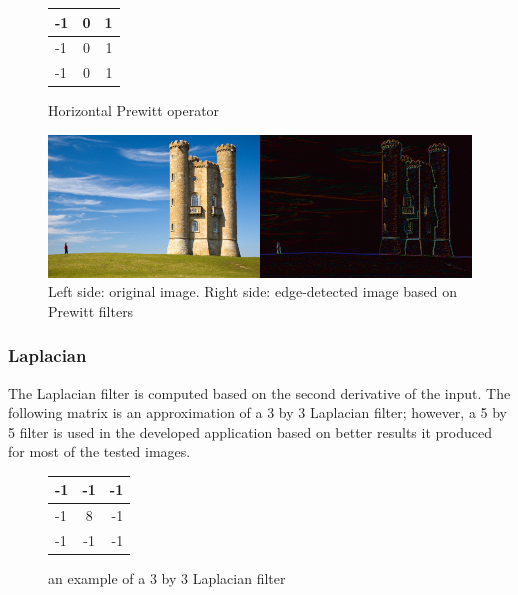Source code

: \documentclass{article}
\begin{document}
\begin{figure}[H]
\begin{center}
 \begin{tabular}{ | l | c | r | }
    \hline
    -1 & 0 & 1 \\ \hline
    -1 & 0 & 1 \\ \hline
    -1 & 0 & 1 \\
    \hline
  \end{tabular}
\end{center}
\caption{Horizontal Prewitt operator\label{pre}}\end{figure}
	\begin{figure} [H]
		\centering
		\includegraphics[scale=0.4]{images/edged}
		\caption{Left side: original image. Right side: edge-detected image based on Prewitt filters \label{edge}}
	\end{figure}

		
		\subsubsection{Laplacian}
			The Laplacian filter is computed based on the second derivative of the input. The following matrix is an approximation of a 3 by 3 Laplacian filter; however, a 5 by 5 filter is used in the developed application based on better results it produced for
most of the tested images.

\begin{figure}[H]
	\begin{center}
  \begin{tabular}{ | l | c | r | }
    \hline
    -1 & -1 & -1 \\ \hline
    -1 & 8 & -1 \\ \hline
    -1 & -1 & -1 \\
    \hline
  \end{tabular}
\end{center}
\caption{an example of a 3 by 3 Laplacian filter}\end{figure}
\end{document}
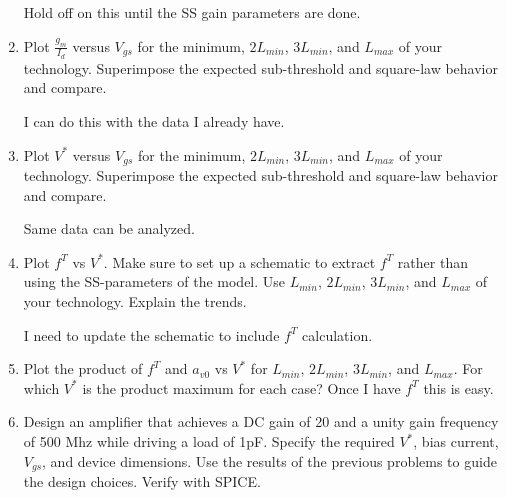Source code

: \begin{enumerate}
    Hold off on this until the SS gain parameters are done.

\item {\color{blue}Plot $\frac{g_m}{I_d}$ versus $V_{gs}$ for the minimum, $2 L_{min}$, $3 L_{min}$, and $L_{max}$ of your technology. Superimpose the expected sub-threshold and square-law behavior and compare.}

    I can do this with the data I already have.

\item {\color{blue}Plot $V^*$ versus $V_{gs}$ for the minimum, $2 L_{min}$, $3 L_{min}$, and $L_{max}$ of your technology. Superimpose the expected sub-threshold and square-law behavior and compare.}

    Same data can be analyzed.

\item {\color{blue}Plot $f^T$ vs $V^*$. Make sure to set up a schematic to extract $f^T$ rather than using the SS-parameters of the model. Use $L_{min}$, $2 L_{min}$, $3 L_{min}$, and $L_{max}$ of your technology. Explain the trends.}

    I need to update the schematic to include $f^T$ calculation.

\item {\color{blue}Plot the product of $f^T$ and $a_{v0}$ vs $V^*$ for $L_{min}$, $2 L_{min}$, $3 L_{min}$, and $L_{max}$. For which $V^*$ is the product maximum for each case?}
    Once I have $f^T$ this is easy.

\item {\color{blue} Design an amplifier that achieves a DC gain of 20 and a unity gain frequency of 500 Mhz while driving a load of 1pF. Specify the required $V^*$, bias current, $V_{gs}$, and device dimensions. Use the results of the previous problems to guide the design choices. Verify with SPICE.}
\end{enumerate}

**YOUR INSTRUCTIONS**
With the pictures removed, output the listing above exactly.

**YOUR RESPONSE**
Source code

: \documentclass{article}
\begin{document}
\begin{figure}[H]
\begin{center}
 \begin{tabular}{ | l | c | r | }
    \hline
    -1 & 0 & 1 \\ \hline
    -1 & 0 & 1 \\ \hline
    -1 & 0 & 1 \\
    \hline
  \end{tabular}
\end{center}
\caption{Horizontal Prewitt operator\label{pre}}\end{figure}
	\begin{figure} [H]
		\centering
		\includegraphics[scale=0.4]{images/edged}
		\caption{Left side: original image. Right side: edge-detected image based on Prewitt filters \label{edge}}
	\end{figure}

		
		\subsubsection{Laplacian}
			The Laplacian filter is computed based on the second derivative of the input. The following matrix is an approximation of a 3 by 3 Laplacian filter; however, a 5 by 5 filter is used in the developed application based on better results it produced for
most of the tested images.

\begin{figure}[H]
	\begin{center}
  \begin{tabular}{ | l | c | r | }
    \hline
    -1 & -1 & -1 \\ \hline
    -1 & 8 & -1 \\ \hline
    -1 & -1 & -1 \\
    \hline
  \end{tabular}
\end{center}
\caption{an example of a 3 by 3 Laplacian filter}\end{figure}
\end{document}
Source code

: \begin{enumerate}
    Hold off on this until the SS gain parameters are done.

\item {\color{blue}Plot $\frac{g_m}{I_d}$ versus $V_{gs}$ for the minimum, $2 L_{min}$, $3 L_{min}$, and $L_{max}$ of your technology. Superimpose the expected sub-threshold and square-law behavior and compare.}

    I can do this with the data I already have.

\item {\color{blue}Plot $V^*$ versus $V_{gs}$ for the minimum, $2 L_{min}$, $3 L_{min}$, and $L_{max}$ of your technology. Superimpose the expected sub-threshold and square-law behavior and compare.}

    Same data can be analyzed.

\item {\color{blue}Plot $f^T$ vs $V^*$. Make sure to set up a schematic to extract $f^T$ rather than using the SS-parameters of the model. Use $L_{min}$, $2 L_{min}$, $3 L_{min}$, and $L_{max}$ of your technology. Explain the trends.}

    I need to update the schematic to include $f^T$ calculation.

\item {\color{blue}Plot the product of $f^T$ and $a_{v0}$ vs $V^*$ for $L_{min}$, $2 L_{min}$, $3 L_{min}$, and $L_{max}$. For which $V^*$ is the product maximum for each case?}
    Once I have $f^T$ this is easy.

\item {\color{blue} Design an amplifier that achieves a DC gain of 20 and a unity gain frequency of 500 Mhz while driving a load of 1pF. Specify the required $V^*$, bias current, $V_{gs}$, and device dimensions. Use the results of the previous problems to guide the design choices. Verify with SPICE.}
\end{enumerate}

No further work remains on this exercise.